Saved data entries
:::::

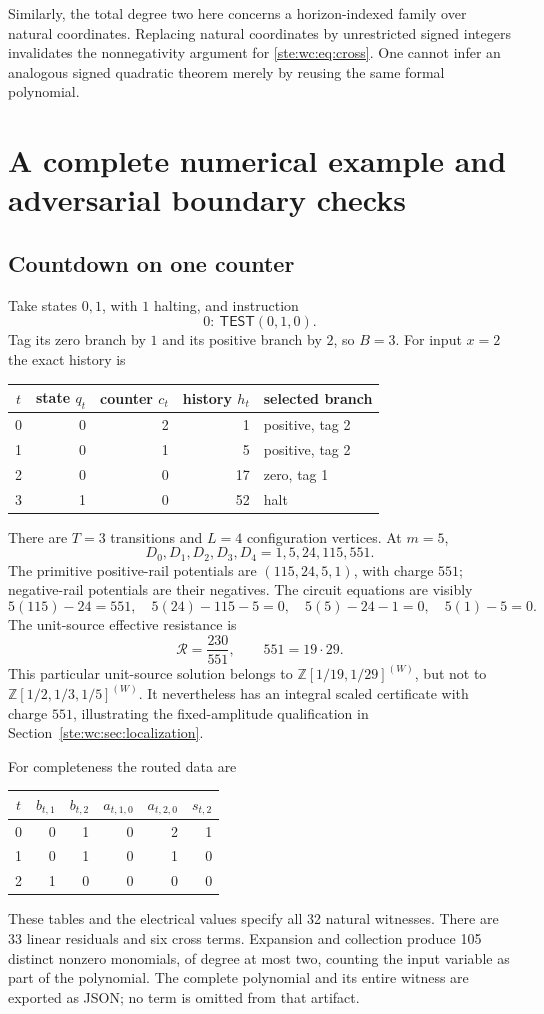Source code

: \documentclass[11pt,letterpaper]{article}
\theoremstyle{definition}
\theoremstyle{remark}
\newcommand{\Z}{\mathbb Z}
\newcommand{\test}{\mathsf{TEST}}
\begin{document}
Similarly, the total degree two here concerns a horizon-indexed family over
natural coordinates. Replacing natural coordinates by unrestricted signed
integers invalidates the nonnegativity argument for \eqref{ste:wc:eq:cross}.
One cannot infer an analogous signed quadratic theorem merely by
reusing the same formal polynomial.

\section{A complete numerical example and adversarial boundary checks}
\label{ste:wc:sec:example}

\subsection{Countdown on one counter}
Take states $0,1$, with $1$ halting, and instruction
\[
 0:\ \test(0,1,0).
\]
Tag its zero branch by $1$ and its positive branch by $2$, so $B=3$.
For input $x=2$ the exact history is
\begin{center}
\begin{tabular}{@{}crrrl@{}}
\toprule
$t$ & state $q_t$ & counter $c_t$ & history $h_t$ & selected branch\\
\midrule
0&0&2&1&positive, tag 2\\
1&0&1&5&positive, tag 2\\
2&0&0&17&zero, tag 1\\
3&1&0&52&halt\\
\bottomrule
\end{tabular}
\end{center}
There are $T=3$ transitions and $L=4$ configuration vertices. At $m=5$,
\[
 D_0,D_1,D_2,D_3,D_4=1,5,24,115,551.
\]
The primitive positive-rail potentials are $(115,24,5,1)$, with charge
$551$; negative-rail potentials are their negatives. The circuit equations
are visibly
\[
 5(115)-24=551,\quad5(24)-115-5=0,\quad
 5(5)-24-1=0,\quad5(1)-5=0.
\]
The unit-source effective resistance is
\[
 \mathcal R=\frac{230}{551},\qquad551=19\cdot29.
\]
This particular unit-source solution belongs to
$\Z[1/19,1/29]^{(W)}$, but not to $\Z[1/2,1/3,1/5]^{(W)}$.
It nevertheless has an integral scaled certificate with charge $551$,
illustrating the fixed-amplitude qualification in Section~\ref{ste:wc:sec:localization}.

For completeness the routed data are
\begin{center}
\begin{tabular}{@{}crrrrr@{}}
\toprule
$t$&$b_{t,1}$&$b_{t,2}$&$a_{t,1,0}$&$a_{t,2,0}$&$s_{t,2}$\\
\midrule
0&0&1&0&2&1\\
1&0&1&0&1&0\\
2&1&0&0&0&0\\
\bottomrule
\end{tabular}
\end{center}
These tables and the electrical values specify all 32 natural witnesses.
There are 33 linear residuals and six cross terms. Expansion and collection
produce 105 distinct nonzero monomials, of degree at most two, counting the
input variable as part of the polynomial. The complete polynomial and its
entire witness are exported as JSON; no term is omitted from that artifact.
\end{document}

:::::

*TASK BRIEF:* Search the data above for lines holding "natural" and copy each of them.

*RESPONSE:*
natural coordinates. Replacing natural coordinates by unrestricted signed
These tables and the electrical values specify all 32 natural witnesses.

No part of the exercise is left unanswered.